(Saved data entries)

=-=-=-=-=

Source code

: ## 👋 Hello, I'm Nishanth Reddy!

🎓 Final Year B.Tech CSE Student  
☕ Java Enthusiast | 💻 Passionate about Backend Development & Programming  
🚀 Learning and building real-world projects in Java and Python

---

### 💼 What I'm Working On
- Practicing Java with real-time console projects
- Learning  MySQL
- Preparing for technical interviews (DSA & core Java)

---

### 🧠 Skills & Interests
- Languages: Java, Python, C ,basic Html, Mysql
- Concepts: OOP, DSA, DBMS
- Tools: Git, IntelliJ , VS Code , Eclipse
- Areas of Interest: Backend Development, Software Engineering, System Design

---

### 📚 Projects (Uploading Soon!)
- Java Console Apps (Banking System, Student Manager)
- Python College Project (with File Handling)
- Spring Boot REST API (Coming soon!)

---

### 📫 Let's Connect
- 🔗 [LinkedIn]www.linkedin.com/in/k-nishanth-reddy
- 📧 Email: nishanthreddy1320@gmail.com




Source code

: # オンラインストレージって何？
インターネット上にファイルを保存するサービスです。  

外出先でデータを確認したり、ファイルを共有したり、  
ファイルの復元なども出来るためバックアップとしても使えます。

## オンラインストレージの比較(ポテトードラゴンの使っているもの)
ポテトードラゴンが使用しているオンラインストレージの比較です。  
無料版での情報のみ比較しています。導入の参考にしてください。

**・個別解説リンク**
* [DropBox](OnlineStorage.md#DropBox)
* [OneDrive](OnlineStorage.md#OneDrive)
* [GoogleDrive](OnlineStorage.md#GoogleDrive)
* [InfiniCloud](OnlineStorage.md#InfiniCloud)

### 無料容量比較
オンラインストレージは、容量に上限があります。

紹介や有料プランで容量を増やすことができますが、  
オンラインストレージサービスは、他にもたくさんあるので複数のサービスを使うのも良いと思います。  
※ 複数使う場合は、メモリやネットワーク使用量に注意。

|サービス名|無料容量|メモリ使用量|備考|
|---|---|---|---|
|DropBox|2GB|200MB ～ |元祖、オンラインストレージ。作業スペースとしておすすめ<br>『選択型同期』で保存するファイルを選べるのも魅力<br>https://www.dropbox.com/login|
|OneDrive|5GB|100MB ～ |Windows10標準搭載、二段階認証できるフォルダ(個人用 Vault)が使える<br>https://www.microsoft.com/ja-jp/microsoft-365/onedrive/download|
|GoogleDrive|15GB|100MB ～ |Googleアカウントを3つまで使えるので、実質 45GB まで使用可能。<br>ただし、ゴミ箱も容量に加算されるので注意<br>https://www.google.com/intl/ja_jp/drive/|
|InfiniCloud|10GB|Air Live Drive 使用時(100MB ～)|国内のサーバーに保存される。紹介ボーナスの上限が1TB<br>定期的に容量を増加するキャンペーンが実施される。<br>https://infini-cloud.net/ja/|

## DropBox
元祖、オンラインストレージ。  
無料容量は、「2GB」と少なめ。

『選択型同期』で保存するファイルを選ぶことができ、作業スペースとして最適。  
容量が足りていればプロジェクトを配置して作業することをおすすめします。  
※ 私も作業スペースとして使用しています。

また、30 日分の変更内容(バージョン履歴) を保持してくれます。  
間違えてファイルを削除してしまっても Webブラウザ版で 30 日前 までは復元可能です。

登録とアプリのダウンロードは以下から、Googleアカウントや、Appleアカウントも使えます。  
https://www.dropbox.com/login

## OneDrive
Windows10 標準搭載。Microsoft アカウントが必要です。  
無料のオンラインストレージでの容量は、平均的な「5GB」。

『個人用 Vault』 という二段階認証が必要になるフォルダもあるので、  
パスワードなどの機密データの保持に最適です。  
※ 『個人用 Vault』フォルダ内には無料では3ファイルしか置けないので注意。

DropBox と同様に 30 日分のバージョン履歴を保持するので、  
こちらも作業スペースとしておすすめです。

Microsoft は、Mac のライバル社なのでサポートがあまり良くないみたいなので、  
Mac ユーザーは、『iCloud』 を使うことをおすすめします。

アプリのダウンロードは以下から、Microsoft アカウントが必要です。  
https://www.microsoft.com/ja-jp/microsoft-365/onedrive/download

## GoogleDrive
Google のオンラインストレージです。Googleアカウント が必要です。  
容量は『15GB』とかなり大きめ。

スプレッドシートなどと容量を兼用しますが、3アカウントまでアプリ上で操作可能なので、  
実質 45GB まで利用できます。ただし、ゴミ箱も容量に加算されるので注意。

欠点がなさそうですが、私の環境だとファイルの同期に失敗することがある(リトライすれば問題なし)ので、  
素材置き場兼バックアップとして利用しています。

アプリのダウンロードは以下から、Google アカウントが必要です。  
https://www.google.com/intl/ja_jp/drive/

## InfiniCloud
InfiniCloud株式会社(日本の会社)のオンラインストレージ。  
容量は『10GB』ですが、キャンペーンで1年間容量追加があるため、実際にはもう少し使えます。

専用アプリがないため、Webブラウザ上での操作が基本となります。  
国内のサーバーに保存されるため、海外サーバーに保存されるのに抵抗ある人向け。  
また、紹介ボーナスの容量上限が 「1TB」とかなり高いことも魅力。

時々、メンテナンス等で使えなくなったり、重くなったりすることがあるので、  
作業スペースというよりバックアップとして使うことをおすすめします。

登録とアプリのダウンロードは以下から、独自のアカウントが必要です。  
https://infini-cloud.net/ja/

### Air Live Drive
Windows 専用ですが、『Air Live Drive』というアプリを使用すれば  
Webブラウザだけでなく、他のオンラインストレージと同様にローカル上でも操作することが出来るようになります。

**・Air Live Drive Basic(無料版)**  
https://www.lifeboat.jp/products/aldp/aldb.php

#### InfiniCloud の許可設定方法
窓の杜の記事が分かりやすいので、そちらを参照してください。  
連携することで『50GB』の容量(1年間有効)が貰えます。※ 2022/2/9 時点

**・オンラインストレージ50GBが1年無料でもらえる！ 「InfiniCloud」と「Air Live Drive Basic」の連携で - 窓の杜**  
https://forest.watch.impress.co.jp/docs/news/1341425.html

=-=-=-=-=

For each line of the entries that contains the word "Python", make a copy.

🚀 Learning and building real-world projects in Java and Python
- Languages: Java, Python, C ,basic Html, Mysql
- Python College Project (with File Handling)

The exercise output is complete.